An alternative way, pursued by people like Chu Bong-Foo, uses an encoding which provides information on the components of Han characters. For example, a 1991 Chinese computing system by Chu already provides 60,000 Han characters support, and takes up only 80KB memory space for the generation of glyphs from raw Cangjie codes. Their argument against Unicode is that the Unicode approach to Han characters is the same as assigning every English word a separate code.
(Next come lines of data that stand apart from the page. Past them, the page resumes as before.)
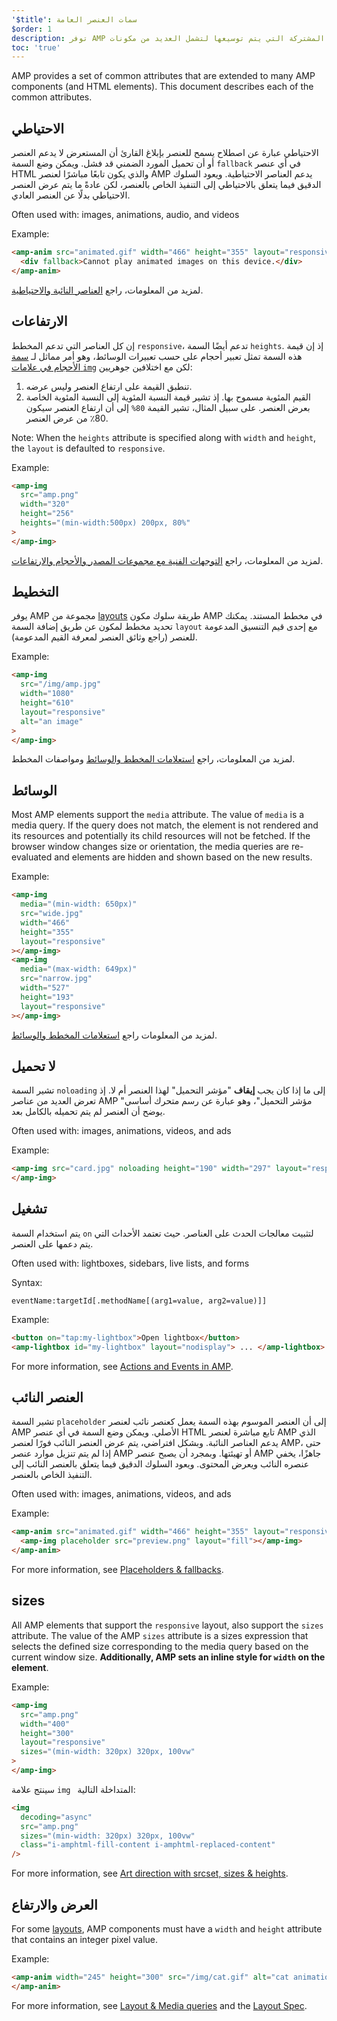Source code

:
 ```yaml
---
'$title': سمات العنصر العامة
$order: 1
description: توفر AMP مجموعة من السمات المشتركة التي يتم توسيعها لتشمل العديد من مكونات AMP (وعناصر HTML). إذ يصف هذا المستند كل السمات المشتركة.
toc: 'true'
---
```


AMP provides a set of common attributes that are extended to many AMP components (and HTML elements). This document describes each of the common attributes.

## الاحتياطي

الاحتياطي عبارة عن اصطلاح يسمح للعنصر بإبلاغ القارئ أن المستعرض لا يدعم العنصر أو أن تحميل المورد الضمني قد فشل. ويمكن وضع السمة `fallback` في أي عنصر HTML والذي يكون تابعًا مباشرًا لعنصر AMP يدعم العناصر الاحتياطية. ويعود السلوك الدقيق فيما يتعلق بالاحتياطي إلى التنفيذ الخاص بالعنصر، لكن عادةً ما يتم عرض العنصر الاحتياطي بدلًا عن العنصر العادي.

Often used with: images, animations, audio, and videos

Example:

```html
<amp-anim src="animated.gif" width="466" height="355" layout="responsive">
  <div fallback>Cannot play animated images on this device.</div>
</amp-anim>
```

لمزيد من المعلومات، راجع [العناصر النائبة والاحتياطية](../../../documentation/guides-and-tutorials/develop/style_and_layout/placeholders.md).

## الارتفاعات

إن كل العناصر التي تدعم المخطط `responsive`، تدعم أيضًا السمة `heights`. إذ إن قيمة هذه السمة تمثل تعبير أحجام على حسب تعبيرات الوسائط، وهو أمر مماثل لـ [سمة الأحجام في علامات `img`](https://developer.mozilla.org/en-US/docs/Web/HTML/Element/img) لكن مع اختلافين جوهريين:

1. تنطبق القيمة على ارتفاع العنصر وليس عرضه.
2. القيم المئوية مسموح بها. إذ تشير قيمة النسبة المئوية إلى النسبة المئوية الخاصة بعرض العنصر. على سبيل المثال، تشير القيمة `80%` إلى أن ارتفاع العنصر سيكون 80٪ من عرض العنصر.

Note: When the `heights` attribute is specified along with `width` and `height`, the `layout` is defaulted to `responsive`.

Example:

```html
<amp-img
  src="amp.png"
  width="320"
  height="256"
  heights="(min-width:500px) 200px, 80%"
>
</amp-img>
```

لمزيد من المعلومات، راجع [التوجهات الفنية مع مجموعات المصدر والأحجام والارتفاعات](../../../documentation/guides-and-tutorials/develop/style_and_layout/art_direction.md).

## التخطيط

يوفر AMP مجموعة من [layouts](../../../documentation/guides-and-tutorials/develop/style_and_layout/control_layout.md#the-layout-attribute) طريقة سلوك مكون AMP في مخطط المستند. يمكنك تحديد مخطط لمكون عن طريق إضافة السمة `layout` مع إحدى قيم التنسيق المدعومة للعنصر (راجع وثائق العنصر لمعرفة القيم المدعومة).

Example:

```html
<amp-img
  src="/img/amp.jpg"
  width="1080"
  height="610"
  layout="responsive"
  alt="an image"
>
</amp-img>
```

لمزيد من المعلومات، راجع [استعلامات المخطط والوسائط](../../../documentation/guides-and-tutorials/develop/style_and_layout/control_layout.md) و<a>مواصفات المخطط</a>.

## الوسائط <a name="media"></a>

Most AMP elements support the `media` attribute. The value of `media` is a media query. If the query does not match, the element is not rendered and its resources and potentially its child resources will not be fetched. If the browser window changes size or orientation, the media queries are re-evaluated and elements are hidden and shown based on the new results.

Example:

```html
<amp-img
  media="(min-width: 650px)"
  src="wide.jpg"
  width="466"
  height="355"
  layout="responsive"
></amp-img>
<amp-img
  media="(max-width: 649px)"
  src="narrow.jpg"
  width="527"
  height="193"
  layout="responsive"
></amp-img>
```

لمزيد من المعلومات راجع [استعلامات المخطط والوسائط](../../../documentation/guides-and-tutorials/develop/style_and_layout/control_layout.md#element-media-queries).

## لا تحميل

تشير السمة `noloading` إلى ما إذا كان يجب **إيقاف** "مؤشر التحميل" لهذا العنصر أم لا. إذ تعرض العديد من عناصر AMP "مؤشر التحميل"، وهو عبارة عن رسم متحرك أساسي يوضح أن العنصر لم يتم تحميله بالكامل بعد.

Often used with: images, animations, videos, and ads

Example:

```html
<amp-img src="card.jpg" noloading height="190" width="297" layout="responsive">
</amp-img>
```

## تشغيل

يتم استخدام السمة `on` لتثبيت معالجات الحدث على العناصر. حيث تعتمد الأحداث التي يتم دعمها على العنصر.

Often used with: lightboxes, sidebars, live lists, and forms

Syntax:

```text
eventName:targetId[.methodName[(arg1=value, arg2=value)]]
```

Example:

```html
<button on="tap:my-lightbox">Open lightbox</button>
<amp-lightbox id="my-lightbox" layout="nodisplay"> ... </amp-lightbox>
```

For more information, see [Actions and Events in AMP](amp-actions-and-events.md).

## العنصر النائب

تشير السمة `placeholder` إلى أن العنصر الموسوم بهذه السمة يعمل كعنصر نائب لعنصر AMP الأصلي. ويمكن وضع السمة في أي عنصر HTML تابع مباشرة لعنصر AMP الذي يدعم العناصر النائبة. وبشكل افتراضي، يتم عرض العنصر النائب فورًا لعنصر AMP، حتى إذا لم يتم تنزيل موارد عنصر AMP أو تهيئتها. وبمجرد أن يصبح عنصر AMP جاهزًا، يخفي عنصره النائب ويعرض المحتوى. ويعود السلوك الدقيق فيما يتعلق بالعنصر النائب إلى التنفيذ الخاص بالعنصر.

Often used with: images, animations, videos, and ads

Example:

```html
<amp-anim src="animated.gif" width="466" height="355" layout="responsive">
  <amp-img placeholder src="preview.png" layout="fill"></amp-img>
</amp-anim>
```

For more information, see [Placeholders & fallbacks](../../../documentation/guides-and-tutorials/develop/style_and_layout/placeholders.md).

## sizes

All AMP elements that support the `responsive` layout, also support the `sizes` attribute. The value of the AMP `sizes` attribute is a sizes expression that selects the defined size corresponding to the media query based on the current window size. <strong>Additionally, AMP sets an inline style for <code>width</code> on the element</strong>.

Example:

```html
<amp-img
  src="amp.png"
  width="400"
  height="300"
  layout="responsive"
  sizes="(min-width: 320px) 320px, 100vw"
>
</amp-img>
```

سينتج علامة `img ` المتداخلة التالية:

```html
<img
  decoding="async"
  src="amp.png"
  sizes="(min-width: 320px) 320px, 100vw"
  class="i-amphtml-fill-content i-amphtml-replaced-content"
/>
```

For more information, see [Art direction with srcset, sizes & heights](../../../documentation/guides-and-tutorials/develop/style_and_layout/art_direction.md).

## العرض والارتفاع

For some [layouts](../../../documentation/guides-and-tutorials/develop/style_and_layout/control_layout.md#the-layout-attribute), AMP components must have a `width` and `height` attribute that contains an integer pixel value.

Example:

```html
<amp-anim width="245" height="300" src="/img/cat.gif" alt="cat animation">
</amp-anim>
```

For more information, see [Layout & Media queries](../../../documentation/guides-and-tutorials/develop/style_and_layout/control_layout.md) and the [Layout Spec](amp-html-layout/index.md).
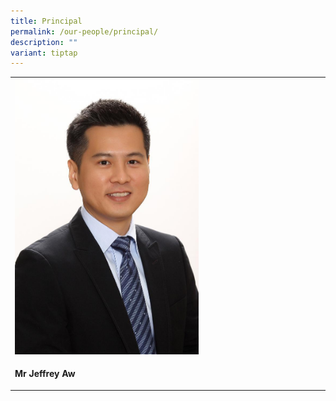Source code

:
 ```yaml
---
title: Principal
permalink: /our-people/principal/
description: ""
variant: tiptap
---
```

<table><tbody><tr><td rowspan="1" colspan="1"><div class="isomer-image-wrapper"><img style="width: 60%;" height="auto" width="100%" alt="" src="/images/Staff Photo 2023/Mr_Jeffrey_Aw.jpeg"></div></td></tr><tr><td rowspan="1" colspan="1"><p><strong>Mr Jeffrey Aw</strong></p></td></tr></tbody></table><p></p>
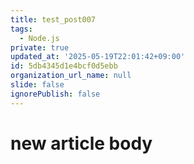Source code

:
 ```yaml
---
title: test_post007
tags:
  - Node.js
private: true
updated_at: '2025-05-19T22:01:42+09:00'
id: 5db4345d1e4bcf0d5ebb
organization_url_name: null
slide: false
ignorePublish: false
---
```

# new article body
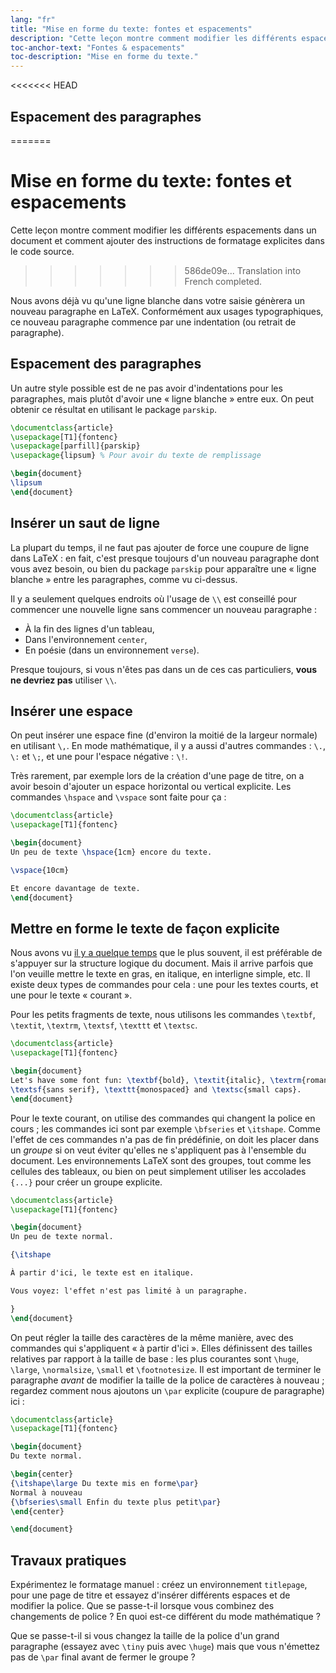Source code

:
 ```yaml
---
lang: "fr"
title: "Mise en forme du texte: fontes et espacements"
description: "Cette leçon montre comment modifier les différents espacements dans un document et comment ajouter des instructions de formatage explicites dans le code source."
toc-anchor-text: "Fontes & espacements"
toc-description: "Mise en forme du texte."
---
```


<<<<<<< HEAD
## Espacement des paragraphes
=======
# Mise en forme du texte: fontes et espacements

<span class="summary">Cette leçon montre comment modifier les différents espacements dans un document et comment ajouter des instructions de formatage explicites dans le code source.</span>
>>>>>>> 586de09e... Translation into French completed.

Nous avons déjà vu qu'une ligne blanche dans votre saisie génèrera un nouveau
paragraphe en LaTeX. Conformément aux usages typographiques, ce nouveau
paragraphe commence par une indentation (ou retrait de paragraphe).

## Espacement des paragraphes

Un autre style possible est de ne pas avoir d'indentations pour les paragraphes,
mais plutôt d'avoir une « ligne blanche » entre eux. On peut obtenir ce résultat
en utilisant le package `parskip`.

```latex
\documentclass{article}
\usepackage[T1]{fontenc}
\usepackage[parfill]{parskip}
\usepackage{lipsum} % Pour avoir du texte de remplissage

\begin{document}
\lipsum
\end{document}
```

## Insérer un saut de ligne

La plupart du temps, il ne faut pas ajouter de force une coupure de ligne
dans LaTeX : en fait, c'est presque toujours d'un nouveau paragraphe dont
vous avez besoin, ou bien du package `parskip` pour apparaître une
« ligne blanche » entre les paragraphes, comme vu ci-dessus. 

Il y a seulement quelques endroits où l'usage de `\\` est conseillé pour
commencer une nouvelle ligne sans commencer un nouveau paragraphe :

- À la fin des lignes d'un tableau,
- Dans l'environnement `center`,
- En poésie (dans un environnement `verse`).

Presque toujours, si vous n'êtes pas dans un de ces cas particuliers,
**vous ne devriez pas** utiliser `\\`.


## Insérer une espace

On peut insérer une espace fine (d'environ la moitié de la largeur normale)
en utilisant `\,`. En mode mathématique, il y a aussi d'autres commandes :
`\.`, `\:` et `\;`, et une pour l'espace négative : `\!`.

Très rarement, par exemple lors de la création d'une page de titre, on a avoir
besoin d'ajouter un espace horizontal ou vertical explicite. Les commandes
`\hspace` and `\vspace` sont faite pour ça :

```latex
\documentclass{article}
\usepackage[T1]{fontenc}

\begin{document}
Un peu de texte \hspace{1cm} encore du texte.

\vspace{10cm}

Et encore davantage de texte.
\end{document}
```


## Mettre en forme le texte de façon explicite

Nous avons vu [il y a quelque temps](lesson-03) que le plus souvent, il est
préférable de s'appuyer sur la structure logique du document. Mais il arrive
parfois que l'on veuille mettre le texte en gras, en italique, en interligne
simple, etc. Il existe deux types de commandes pour cela : une pour les textes
courts, et une pour le texte « courant ».

Pour les petits fragments de texte, nous utilisons les commandes `\textbf`,
`\textit`, `\textrm`, `\textsf`, `\texttt` et `\textsc`.

```latex
\documentclass{article}
\usepackage[T1]{fontenc}

\begin{document}
Let's have some font fun: \textbf{bold}, \textit{italic}, \textrm{roman},
\textsf{sans serif}, \texttt{monospaced} and \textsc{small caps}.
\end{document}
```

Pour le texte courant, on utilise des commandes qui changent la police en cours ;
les commandes ici sont par exemple `\bfseries` et `\itshape`. Comme l'effet de
ces commandes n'a pas de fin prédéfinie, on doit les placer dans un _groupe_ si
on veut éviter qu'elles ne s'appliquent pas à l'ensemble du document. Les
environnements LaTeX sont des groupes, tout comme les cellules des tableaux, ou
bien on peut simplement utiliser les accolades `{...}` pour créer un groupe
explicite.


```latex
\documentclass{article}
\usepackage[T1]{fontenc}

\begin{document}
Un peu de texte normal.

{\itshape

À partir d'ici, le texte est en italique.

Vous voyez: l'effet n'est pas limité à un paragraphe.

}
\end{document}
```

On peut régler la taille des caractères de la même manière, avec des commandes
qui s'appliquent « à partir d'ici ». Elles définissent des tailles relatives par
rapport à la taille de base : les plus courantes sont `\huge`, `\large`,
`\normalsize`, `\small` et `\footnotesize`. Il est important de terminer le
paragraphe _avant_ de modifier la taille de la police de caractères à nouveau ;
regardez comment nous ajoutons un `\par` explicite (coupure de paragraphe) ici :

```latex
\documentclass{article}
\usepackage[T1]{fontenc}

\begin{document}
Du texte normal.

\begin{center}
{\itshape\large Du texte mis en forme\par}
Normal à nouveau
{\bfseries\small Enfin du texte plus petit\par}
\end{center}

\end{document}
```


## Travaux pratiques

Expérimentez le formatage manuel : créez un environnement `titlepage`, pour une
page de titre et essayez d'insérer différents espaces et de modifier la police.
Que se passe-t-il lorsque vous combinez des changements de police ? En quoi
est-ce différent du mode mathématique ?

Que se passe-t-il si vous changez la taille de la police d'un grand paragraphe
(essayez avec `\tiny` puis avec `\huge`) mais que vous n'émettez pas de `\par`
final avant de fermer le groupe ?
Despite these problems, the official encoding of China, GB-18030, supports the same characters as Unicode, although encoded in a slightly different form
Southeast Asia
Thai language support has been criticized for its illogical ordering of Thai characters. This complication is due to Unicode inheriting the Thai Industrial Standard 620, which worked in the same way. This ordering problem complicates the Unicode collation process slightly, requiring table lookups to get the correct character order.
Indic scripts
Indic Scripts such as Hindi and Telugu are each allocated only 128 slots of the Unicode space, matching the ISCII standard. The correct rendering of Unicode Indic text requires transforming the stored logical order characters into visual order and the forming of ligatures out of components. Local scholars are arguing in favor of an assignment of Unicode codepoint to these ligatures, going against the practice for all other writing systems, including other Indic alphabets and Arabic. Encoding of any new ligatures in Unicode will not happen, in part because the set of ligatures is font-dependent, and Unicode has nothing to do with font variations. The same kind of issue arose for Tibetan script, where even the Chinese National Standard organization failed to achieve a similar change. These problems are rightly the domain of rendering engines (Pango, Apple ATSUI, Microsoft Uniscribe, and others) and fonts. Font developers have to learn to create the needed OpenType font tables to handle reordering and complex ligatures.
Some opponents of Unicode continue to claim that it cannot handle more than 65,535 characters, even though this limitation was removed in Unicode 2.0. Using either the surrogate mechanism or the equivalent variable-length UTF-8 encoding provides for 17 blocks of 65,536 codes each, of which very few are designated as not available for encoding characters. The most generous estimate of possible need suggests an upper bound of a quarter-million characters for all known languages and writing systems, while Unicode now has well over a million code points.